Over the past year and a half, the Tennessee Valley Authority (TVA) worked with stakeholders to study the value of rooftop solar systems. On October 20, TVA published the result, “Distributed Generation – Integrated Value (DG-IV): A Methodology to Value DG on the Grid.” TVA’s study did partly accomplish one objective: determining numerical values to quantify some of the savings solar energy provides to the TVA system. However, TVA has fallen short of its promise to use the process to inform future solar program design. Instead, TVA recently announced plans to roll back incentives for its 2016 distributed solar programs.

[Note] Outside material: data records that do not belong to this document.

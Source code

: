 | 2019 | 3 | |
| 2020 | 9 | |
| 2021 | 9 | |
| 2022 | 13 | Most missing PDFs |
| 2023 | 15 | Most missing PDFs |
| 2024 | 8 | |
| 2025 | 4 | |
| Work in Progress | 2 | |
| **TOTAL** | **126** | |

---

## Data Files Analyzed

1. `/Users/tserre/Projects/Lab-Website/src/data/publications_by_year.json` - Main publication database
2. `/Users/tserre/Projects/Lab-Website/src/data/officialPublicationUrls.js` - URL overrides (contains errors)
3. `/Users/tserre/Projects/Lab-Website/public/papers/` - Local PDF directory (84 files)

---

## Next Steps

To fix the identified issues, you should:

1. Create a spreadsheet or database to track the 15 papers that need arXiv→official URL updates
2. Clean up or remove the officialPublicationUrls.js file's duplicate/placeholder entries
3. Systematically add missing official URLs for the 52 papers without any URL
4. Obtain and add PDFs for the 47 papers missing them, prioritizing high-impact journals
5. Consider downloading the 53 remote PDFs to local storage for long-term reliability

Solar’s full value is not recognized in the DG-IV methodology results
The growing popularity and affordability of rooftop solar systems, along with a desire to re-examine its solar incentive programs, led TVA to initiate the DG-IV process in 2014. As in other parts of the country, the Local Power Companies (LPCs) that distribute electricity in the TVA region and solar advocates and businesses have been on different sides of the fence when it comes to distributed solar. The NC Clean Energy Technology Center, which issues a quarterly report tracking state distributed solar markets and policies, notes that “Rate design, net metering, and distributed solar ownership are among the most contentious ongoing renewable energy policy issues.”

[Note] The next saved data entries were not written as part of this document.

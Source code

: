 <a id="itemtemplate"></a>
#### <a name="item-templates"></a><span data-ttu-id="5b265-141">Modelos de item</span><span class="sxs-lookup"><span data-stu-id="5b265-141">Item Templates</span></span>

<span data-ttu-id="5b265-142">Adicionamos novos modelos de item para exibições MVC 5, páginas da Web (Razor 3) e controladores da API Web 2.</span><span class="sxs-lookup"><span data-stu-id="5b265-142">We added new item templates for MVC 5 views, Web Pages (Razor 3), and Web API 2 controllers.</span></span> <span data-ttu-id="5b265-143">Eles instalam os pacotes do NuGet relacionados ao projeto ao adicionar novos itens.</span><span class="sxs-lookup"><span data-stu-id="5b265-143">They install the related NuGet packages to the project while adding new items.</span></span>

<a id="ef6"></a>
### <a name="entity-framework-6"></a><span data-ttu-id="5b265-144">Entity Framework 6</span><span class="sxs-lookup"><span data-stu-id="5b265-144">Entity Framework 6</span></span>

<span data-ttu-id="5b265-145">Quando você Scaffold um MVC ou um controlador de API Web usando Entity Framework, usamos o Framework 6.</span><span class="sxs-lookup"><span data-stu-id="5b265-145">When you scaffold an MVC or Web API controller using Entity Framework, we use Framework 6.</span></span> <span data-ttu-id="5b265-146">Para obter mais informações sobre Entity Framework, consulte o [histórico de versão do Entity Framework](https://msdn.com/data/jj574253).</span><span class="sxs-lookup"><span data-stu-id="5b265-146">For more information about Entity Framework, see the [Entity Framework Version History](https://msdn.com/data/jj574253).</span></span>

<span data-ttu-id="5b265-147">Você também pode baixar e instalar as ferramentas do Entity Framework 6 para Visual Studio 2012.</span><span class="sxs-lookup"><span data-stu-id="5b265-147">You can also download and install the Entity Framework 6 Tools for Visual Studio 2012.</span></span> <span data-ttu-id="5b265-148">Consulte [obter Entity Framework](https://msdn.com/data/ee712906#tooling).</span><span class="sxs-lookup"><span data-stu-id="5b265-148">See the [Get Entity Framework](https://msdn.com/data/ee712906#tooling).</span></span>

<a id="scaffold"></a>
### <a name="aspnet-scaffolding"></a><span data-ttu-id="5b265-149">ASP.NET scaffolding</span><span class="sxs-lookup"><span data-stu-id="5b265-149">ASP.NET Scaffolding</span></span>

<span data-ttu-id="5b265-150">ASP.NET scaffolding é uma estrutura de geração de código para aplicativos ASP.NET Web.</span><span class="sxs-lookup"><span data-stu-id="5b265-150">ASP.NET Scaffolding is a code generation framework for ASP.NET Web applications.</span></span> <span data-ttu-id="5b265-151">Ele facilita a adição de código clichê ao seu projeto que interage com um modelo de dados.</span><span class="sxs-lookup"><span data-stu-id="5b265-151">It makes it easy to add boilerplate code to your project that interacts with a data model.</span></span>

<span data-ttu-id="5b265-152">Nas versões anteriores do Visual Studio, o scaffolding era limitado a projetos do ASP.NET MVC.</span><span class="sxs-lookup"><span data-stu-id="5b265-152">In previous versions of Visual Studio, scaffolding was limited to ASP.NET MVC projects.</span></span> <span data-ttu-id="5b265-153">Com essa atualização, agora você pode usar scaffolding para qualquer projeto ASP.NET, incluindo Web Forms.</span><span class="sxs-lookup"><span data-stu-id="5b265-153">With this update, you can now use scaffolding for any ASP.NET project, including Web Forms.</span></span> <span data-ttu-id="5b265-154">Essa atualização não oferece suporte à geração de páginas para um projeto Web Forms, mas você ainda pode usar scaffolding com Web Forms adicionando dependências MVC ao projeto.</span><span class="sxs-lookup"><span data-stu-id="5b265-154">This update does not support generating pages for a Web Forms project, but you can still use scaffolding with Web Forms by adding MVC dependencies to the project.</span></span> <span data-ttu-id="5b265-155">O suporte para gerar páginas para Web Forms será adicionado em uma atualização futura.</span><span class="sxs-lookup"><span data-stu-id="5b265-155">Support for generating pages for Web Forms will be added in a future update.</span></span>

Since the inception of the Green Power Providers program in 2000, TVA has gradually reduced the rate premium offered to subscribers and plans to eliminate the premium altogether in 2016. Rather than working to create a viable market to take advantage of the 30,000 MW of potential rooftop solar capacity TVA estimates in its territory, recent moves at TVA indicate instead a desire to move away from distributed solar. As of April, the GPP program included 85.4 MW of solar either operating or in-process, a paltry total in comparison to the potential. Steve Johnson, President of Lightwave Solar and Vice President of TenneSEIA, projects that elimination of the incentive in 2016 will result in even slower growth in the rooftop market than that seen in previous years.
The story is even worse for SSI, the Solar Solutions Initiative previously in place for projects between 50 kW and 1 MW. These are the larger systems that can be installed on commercial and industrial rooftops as well as mounted on the ground. As of April, a mere 7.5 MW of these systems were in operation, with an additional 38 MW in development. The program has traditionally been capped at 20 MW annually, and in 2015 4 MW of that total was allocated to the local power companies, who have been slow to develop projects. At the DG-IX meeting, TVA announced its intention to make significant changes to SSI. The new program, called the Distributed Solar Solutions (DSS) program, will be capped at 10 MW in 2016, and all applications will have to go through the LPCs which often lack the expertise and staff resources to develop projects.
Both the solar industry and environmental advocates believe these changes will effectively kill this market segment before it can even really get started. And these changes were made without consulting stakeholders, and for 2016 not 2017 and beyond. During DG-IV, SACE and the other stakeholders were told that the process was meant to continue beyond development of the methodology to a program design phase that would consider how to effectively incentivize the small-scale solar market in future years. We call on TVA to continue with its 2015 program incentives in 2016 and to convene the DG-IV program design phase for 2017 as they had promised.